Exercise: For each line in the data that includes "element", make a copy.
::: Records provided :::
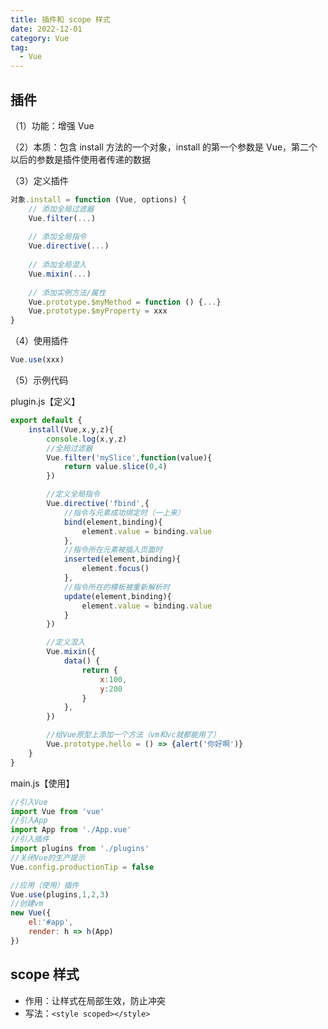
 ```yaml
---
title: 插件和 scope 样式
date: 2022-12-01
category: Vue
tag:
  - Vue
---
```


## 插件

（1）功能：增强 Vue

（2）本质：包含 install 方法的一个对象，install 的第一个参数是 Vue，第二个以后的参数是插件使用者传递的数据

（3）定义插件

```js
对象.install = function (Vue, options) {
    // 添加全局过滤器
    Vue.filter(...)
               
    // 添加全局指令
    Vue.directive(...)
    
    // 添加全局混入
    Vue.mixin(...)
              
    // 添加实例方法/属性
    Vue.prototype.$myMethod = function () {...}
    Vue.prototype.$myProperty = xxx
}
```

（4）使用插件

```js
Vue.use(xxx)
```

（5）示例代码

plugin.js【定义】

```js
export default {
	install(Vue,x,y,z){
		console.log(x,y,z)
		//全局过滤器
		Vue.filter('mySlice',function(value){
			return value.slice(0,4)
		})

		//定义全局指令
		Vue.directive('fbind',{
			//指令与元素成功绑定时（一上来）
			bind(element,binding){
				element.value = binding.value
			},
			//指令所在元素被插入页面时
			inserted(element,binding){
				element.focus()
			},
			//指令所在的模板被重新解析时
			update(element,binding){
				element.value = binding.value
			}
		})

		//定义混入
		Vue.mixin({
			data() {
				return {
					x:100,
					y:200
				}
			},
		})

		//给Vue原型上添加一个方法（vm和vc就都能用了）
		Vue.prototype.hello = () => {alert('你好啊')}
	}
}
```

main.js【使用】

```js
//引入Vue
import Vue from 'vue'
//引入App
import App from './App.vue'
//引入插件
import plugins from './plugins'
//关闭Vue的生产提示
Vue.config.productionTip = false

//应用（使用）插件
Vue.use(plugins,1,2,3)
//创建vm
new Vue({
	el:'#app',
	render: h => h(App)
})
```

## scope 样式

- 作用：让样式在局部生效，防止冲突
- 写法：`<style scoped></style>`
:::
Result:
			bind(element,binding){
				element.value = binding.value
			inserted(element,binding){
				element.focus()
			update(element,binding){
				element.value = binding.value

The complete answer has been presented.